* [Directions for this task]: Among the entries below, find the line with "- Top performing items", then quote it and each following line up to and including the line with "- Conditional rendering", and nothing else.

* [Exercise inputs]:
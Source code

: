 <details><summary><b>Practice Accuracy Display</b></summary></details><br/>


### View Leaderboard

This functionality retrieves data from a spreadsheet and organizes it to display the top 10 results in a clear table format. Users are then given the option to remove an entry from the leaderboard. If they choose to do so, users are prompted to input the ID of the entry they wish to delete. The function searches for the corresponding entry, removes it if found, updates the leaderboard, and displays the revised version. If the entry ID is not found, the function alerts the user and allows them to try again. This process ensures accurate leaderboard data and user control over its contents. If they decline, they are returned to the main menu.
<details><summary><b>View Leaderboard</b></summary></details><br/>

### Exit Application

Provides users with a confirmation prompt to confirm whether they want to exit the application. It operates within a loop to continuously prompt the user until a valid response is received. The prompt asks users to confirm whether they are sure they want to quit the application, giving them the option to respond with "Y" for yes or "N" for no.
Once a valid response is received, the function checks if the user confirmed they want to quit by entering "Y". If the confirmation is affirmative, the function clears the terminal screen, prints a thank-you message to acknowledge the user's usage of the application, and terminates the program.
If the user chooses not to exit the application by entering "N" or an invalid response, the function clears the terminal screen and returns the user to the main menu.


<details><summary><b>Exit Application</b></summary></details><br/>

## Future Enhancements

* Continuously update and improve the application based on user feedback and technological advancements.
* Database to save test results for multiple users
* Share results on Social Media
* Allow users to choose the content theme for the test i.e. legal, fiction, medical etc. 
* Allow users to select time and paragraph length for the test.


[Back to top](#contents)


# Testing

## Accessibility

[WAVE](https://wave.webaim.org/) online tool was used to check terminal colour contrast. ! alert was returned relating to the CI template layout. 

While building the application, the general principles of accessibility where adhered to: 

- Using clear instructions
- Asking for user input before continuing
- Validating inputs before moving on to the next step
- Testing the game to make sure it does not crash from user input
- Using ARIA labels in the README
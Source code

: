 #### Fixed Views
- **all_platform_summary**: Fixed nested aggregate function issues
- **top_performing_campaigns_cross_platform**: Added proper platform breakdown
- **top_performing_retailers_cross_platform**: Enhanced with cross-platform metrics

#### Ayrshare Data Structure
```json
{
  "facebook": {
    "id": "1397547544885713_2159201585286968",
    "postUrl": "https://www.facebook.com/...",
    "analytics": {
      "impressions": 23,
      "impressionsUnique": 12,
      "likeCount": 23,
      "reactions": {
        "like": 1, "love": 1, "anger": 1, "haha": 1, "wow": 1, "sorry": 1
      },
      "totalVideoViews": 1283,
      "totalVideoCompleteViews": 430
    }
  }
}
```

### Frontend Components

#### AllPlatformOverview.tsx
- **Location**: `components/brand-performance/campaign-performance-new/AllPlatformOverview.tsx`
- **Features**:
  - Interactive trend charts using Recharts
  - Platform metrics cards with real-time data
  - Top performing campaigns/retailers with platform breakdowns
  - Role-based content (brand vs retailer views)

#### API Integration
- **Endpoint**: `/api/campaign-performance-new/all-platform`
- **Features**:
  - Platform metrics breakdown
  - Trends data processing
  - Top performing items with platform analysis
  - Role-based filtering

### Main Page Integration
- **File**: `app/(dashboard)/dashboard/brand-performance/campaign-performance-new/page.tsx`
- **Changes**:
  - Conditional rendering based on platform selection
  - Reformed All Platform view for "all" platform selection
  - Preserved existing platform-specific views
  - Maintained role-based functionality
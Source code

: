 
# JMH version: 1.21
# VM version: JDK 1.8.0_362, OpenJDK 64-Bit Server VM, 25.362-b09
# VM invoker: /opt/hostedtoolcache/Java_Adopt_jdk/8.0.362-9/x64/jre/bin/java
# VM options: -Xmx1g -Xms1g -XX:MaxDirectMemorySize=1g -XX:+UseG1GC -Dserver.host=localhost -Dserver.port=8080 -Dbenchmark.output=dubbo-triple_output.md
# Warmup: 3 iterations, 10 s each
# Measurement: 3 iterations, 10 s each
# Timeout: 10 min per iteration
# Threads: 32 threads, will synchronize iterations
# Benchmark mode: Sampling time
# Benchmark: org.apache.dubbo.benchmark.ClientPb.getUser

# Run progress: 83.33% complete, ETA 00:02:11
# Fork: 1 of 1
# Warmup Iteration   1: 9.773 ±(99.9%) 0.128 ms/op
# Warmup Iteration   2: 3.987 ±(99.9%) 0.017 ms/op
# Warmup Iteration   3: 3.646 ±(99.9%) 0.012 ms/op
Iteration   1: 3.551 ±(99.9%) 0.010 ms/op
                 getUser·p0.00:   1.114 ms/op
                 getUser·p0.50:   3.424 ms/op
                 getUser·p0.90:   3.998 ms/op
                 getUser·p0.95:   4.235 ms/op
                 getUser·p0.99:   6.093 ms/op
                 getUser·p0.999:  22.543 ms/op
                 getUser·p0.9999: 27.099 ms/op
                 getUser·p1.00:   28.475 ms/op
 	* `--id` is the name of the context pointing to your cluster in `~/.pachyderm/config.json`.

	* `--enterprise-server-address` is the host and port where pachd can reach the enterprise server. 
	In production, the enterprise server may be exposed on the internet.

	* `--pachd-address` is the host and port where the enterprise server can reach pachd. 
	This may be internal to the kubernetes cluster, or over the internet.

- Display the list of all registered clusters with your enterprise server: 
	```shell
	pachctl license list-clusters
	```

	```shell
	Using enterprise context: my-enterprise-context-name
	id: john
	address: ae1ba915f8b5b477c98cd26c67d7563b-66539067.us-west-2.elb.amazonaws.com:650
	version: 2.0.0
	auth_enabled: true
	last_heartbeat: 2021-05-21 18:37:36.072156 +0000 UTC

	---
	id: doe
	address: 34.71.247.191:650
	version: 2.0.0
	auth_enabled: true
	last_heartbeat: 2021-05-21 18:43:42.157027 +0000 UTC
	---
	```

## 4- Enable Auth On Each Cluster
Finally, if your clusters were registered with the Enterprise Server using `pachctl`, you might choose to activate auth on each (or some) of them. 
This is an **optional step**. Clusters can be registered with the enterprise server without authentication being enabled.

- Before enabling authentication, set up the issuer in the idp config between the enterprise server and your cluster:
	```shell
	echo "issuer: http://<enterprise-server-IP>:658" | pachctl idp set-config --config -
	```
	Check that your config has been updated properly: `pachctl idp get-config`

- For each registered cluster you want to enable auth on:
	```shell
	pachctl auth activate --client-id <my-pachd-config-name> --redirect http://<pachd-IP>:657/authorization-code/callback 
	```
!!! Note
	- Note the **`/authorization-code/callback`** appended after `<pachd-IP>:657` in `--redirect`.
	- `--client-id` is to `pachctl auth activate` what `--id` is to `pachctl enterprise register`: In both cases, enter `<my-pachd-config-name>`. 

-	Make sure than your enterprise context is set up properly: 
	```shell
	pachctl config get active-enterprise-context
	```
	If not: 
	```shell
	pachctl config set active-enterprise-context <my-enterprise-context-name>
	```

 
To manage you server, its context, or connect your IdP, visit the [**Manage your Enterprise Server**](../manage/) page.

* [Output for this exercise]:
  - Top performing items with platform analysis
  - Role-based filtering

### Main Page Integration
- **File**: `app/(dashboard)/dashboard/brand-performance/campaign-performance-new/page.tsx`
- **Changes**:
  - Conditional rendering based on platform selection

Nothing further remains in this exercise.